Dive into the thrilling rise of a new social media platform as it blossoms from a stagnant base to a staggering 30 million users. Hear insights from a software engineer on how they managed explosive growth without breaking the bank. Discover the intricacies of the Personal Data Server and the innovative strategies for incident management during challenging periods. The conversation is packed with anecdotes about tech misadventures, video streaming hurdles, and the playful side of building resilient infrastructure in the digital age.
Bluesky's rapid growth to nearly 30 million users necessitated a transition from cloud-hosted infrastructure to on-prem solutions for enhanced performance.
The optimization of the AT protocol involved significant re-architecting efforts, allowing the team to achieve exponential growth without proportional costs.
Future infrastructure planning at Bluesky emphasizes proactive strategies for anticipated user increases, mitigating performance spikes and supporting reliability.
Deep dives
The Hidden Costs of Cloud Infrastructure
Cloud infrastructure offers convenience but often comes with unexpected hidden costs. Users may not anticipate that the bulk of their expenses will emerge from egress fees and markup costs instead of straightforward service charges based on instance power. This hidden pricing structure can surprise those who anticipate simplicity and predictability in their cloud billing. Recognizing these costs allows organizations to better strategize their cloud usage and consider a balance between on-prem solutions and cloud services.
Transition to On-Prem Infrastructure
The company transitioned from cloud-hosted infrastructure to on-prem solutions in response to scalability challenges. Initially operating under a cloud model, the rapid growth in user numbers quickly overwhelmed the existing framework. The migration involved a complete redesign of the backend to accommodate the anticipated user growth, significantly improving performance and stability. The organization successfully implemented this transition with minimal disruption, ultimately enhancing reliability across the platform.

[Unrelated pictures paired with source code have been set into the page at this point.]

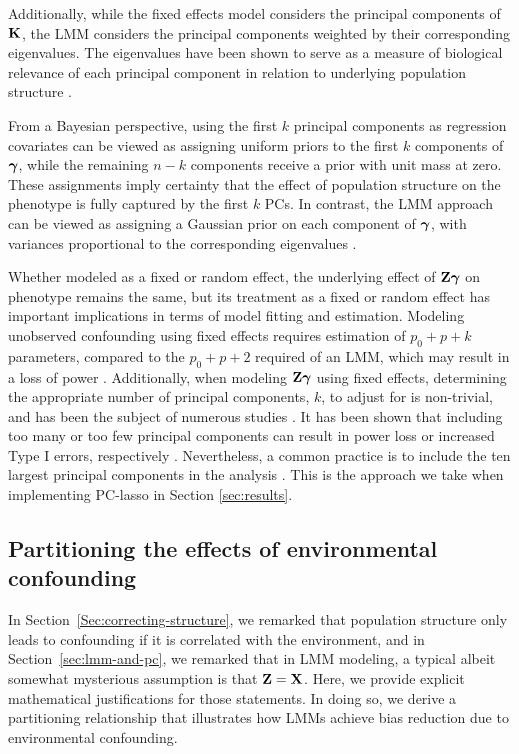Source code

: Additionally, while the fixed effects model considers the principal components of $\mathbf{K}$, the LMM considers the principal components weighted by their corresponding eigenvalues. The eigenvalues have been shown to serve as a measure of biological relevance of each principal component in relation to underlying population structure \citep{hoffman2013correcting, price2006principal}. 

From a Bayesian perspective, using the first $k$ principal components as regression covariates can be viewed as assigning uniform priors to the first $k$ components of $\boldsymbol{\gamma}$, while the remaining $n - k$ components receive a prior with unit mass at zero. These assignments imply certainty that the effect of population structure on the phenotype is fully captured by the first $k$ PCs. In contrast, the LMM approach can be viewed as assigning a Gaussian prior on each component of $\boldsymbol{\gamma}$, with variances proportional to the corresponding eigenvalues \citep{astle2009population}. 



Whether modeled as a fixed or random effect, the underlying effect of $\mathbf{Z} \boldsymbol{\gamma}$ on phenotype remains the same, but its treatment as a fixed or random effect has important implications in terms of model fitting and estimation. Modeling unobserved confounding using fixed effects requires estimation of $p_0 + p + k$ parameters, compared to the $p_0 + p + 2$ required of an LMM, which may result in a loss of power \citep{zhang2015principal}. Additionally, when modeling $\mathbf{Z} \boldsymbol{\gamma}$ using fixed effects, determining the appropriate number of principal components, $k$, to adjust for is non-trivial, and has been the subject of numerous studies \citep{patterson2006population, zhao2018practical}. It has been shown that including too many or too few principal components can result in power loss or increased Type I errors, respectively \citep{zhang2015principal}. Nevertheless, a common practice is to include the ten largest principal components in the analysis \citep{zhao2018practical}. This is the approach we take when implementing PC-lasso in Section \ref{sec:results}.

\subsection{Partitioning the effects of environmental confounding}
\label{sec:partition}

In Section~\ref{Sec:correcting-structure}, we remarked that population structure only leads to confounding if it is correlated with the environment, and in Section~\ref{sec:lmm-and-pc}, we remarked that in LMM modeling, a typical albeit somewhat mysterious assumption is that $\mathbf{Z}=\mathbf{X}$.  Here, we provide explicit mathematical justifications for those statements.  In doing so, we derive a partitioning relationship that illustrates how LMMs achieve bias reduction due to environmental confounding.

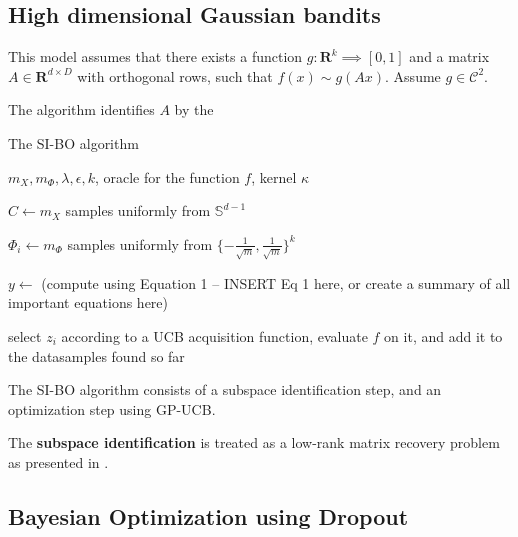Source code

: \subsection{High dimensional Gaussian bandits}

\citep{Djolonga2013} This model assumes that there exists a function $g : \mathbf{R}^k \implies [0, 1]$ and a matrix $A \in \mathbf{R}^{d \times D}$ with orthogonal rows, such that $f(x) \sim g(Ax) $. Assume $g \in \mathcal{C}^2$. 

The algorithm identifies $A$ by the 

\begin{algorithm}
\caption{The SI-BO algorithm \citep{Djolonga2013}}

\begin{algorithmic} 
\REQUIRE $m_X, m_{\Phi}, \lambda, \epsilon, k$, oracle for the function $f$, kernel $\kappa$ 

\STATE $C \leftarrow m_X $ samples uniformly from $\mathbb{S}^{d-1}$

\STATE $\Phi_i \leftarrow m_{\Phi}$ samples uniformly from $\{ -\frac{1}{\sqrt{m}}, \frac{1}{\sqrt{m}} \}^k$
\ENDFOR

\STATE $ y \leftarrow $ (compute using Equation 1 -- INSERT Eq 1 here, or create a summary of all important equations here)

\STATE select $z_i$ according to a UCB acquisition function, evaluate $f$ on it, and add it to the datasamples found so far

\end{algorithmic}

\end{algorithm}

The SI-BO algorithm consists of a subspace identification step, and an optimization step using GP-UCB.


The \textbf{subspace identification} is treated as a low-rank matrix recovery problem as presented in \citep{CevherSubspaceIdentificationKrause}.



\subsection{Bayesian Optimization using Dropout}

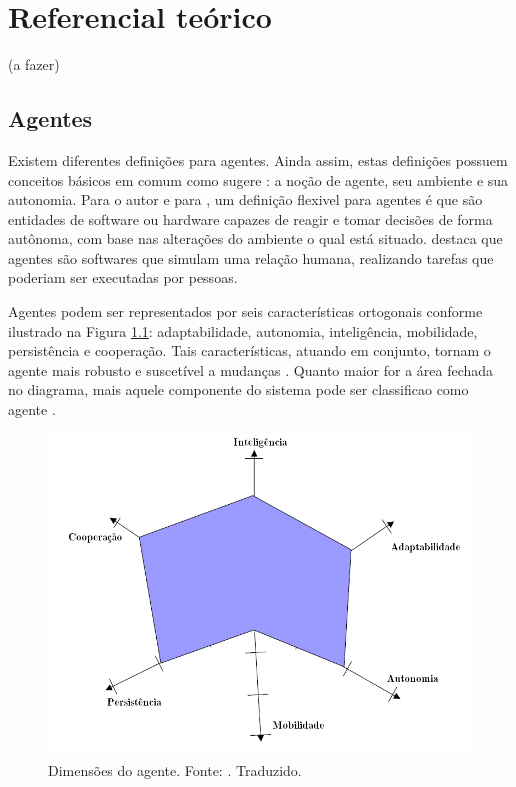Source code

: \chapter[Referencial teórico]{Referencial teórico}\label{ch:referencial}

(a fazer)

\cite{serrano2011}
\cite{jennings2000}
\cite{zambonelli2001}

\section{Agentes}

Existem diferentes definições para agentes. Ainda assim, estas definições possuem conceitos básicos em comum como sugere : a noção de agente, seu ambiente e sua autonomia. Para o autor e para , um definição flexivel para agentes é que são entidades de software ou hardware capazes de reagir e tomar decisões de forma autônoma, com base nas alterações do ambiente o qual está situado.  destaca que agentes são softwares que simulam uma relação humana, realizando tarefas que poderiam ser executadas por pessoas.

Agentes podem ser representados por seis características ortogonais conforme ilustrado na Figura \ref{fig:hexagono}: adaptabilidade, autonomia, inteligência, mobilidade, persistência e cooperação. Tais características, atuando em conjunto, tornam o agente mais robusto e suscetível a mudanças \cite{griss2001software}. Quanto maior for a área fechada no diagrama, mais aquele componente do sistema pode ser classificao como agente \cite{griss2001software}.

\begin{figure}[h!]
    \includegraphics[scale=0.4]{figuras/hexagono_agente}
    \centering
    \caption{Dimensões do agente. Fonte: \cite{griss2001software}. Traduzido.}
    \label{fig:hexagono}
\end{figure}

User Growth and Scaling Challenges
The platform has experienced rapid growth, with user numbers escalating from 100,000 to nearly 30 million in under two years. This hypergrowth can create significant pressure on infrastructure, leading to performance spikes and system overloads. Events, such as unexpected influxes of users from specific regions, have challenged existing capabilities, necessitating quick adaptations and solutions. The management of scaling during these turbulent times exemplifies the need for robust monitoring and clear responses to evolving user demands.
Infrastructure Insights and Future Planning
Insights from managing a rapidly evolving infrastructure stress the importance of planning for future expansion based on projections rather than historical data. The company implemented a proactive approach to its infrastructure capabilities, constructing facilities designed for significant user increases before they occurred. This foresight allows for smoother operations, with less downtime and fewer disruptions as the user base continues to expand. Moving forward, the company will focus on enhancing service discovery and efficiency within its infrastructure.
Innovations in Data Management
The ongoing commitment to improving data management systems reflects the need for advanced infrastructure solutions. This includes the potential development of customized databases optimized for specific workloads, such as managing user timelines more efficiently. Additionally, caching strategies and request management processes are being explored to enhance performance and user experience. The architecture's evolution includes building a more distributed system to further mitigate issues and ensure continued reliability for users.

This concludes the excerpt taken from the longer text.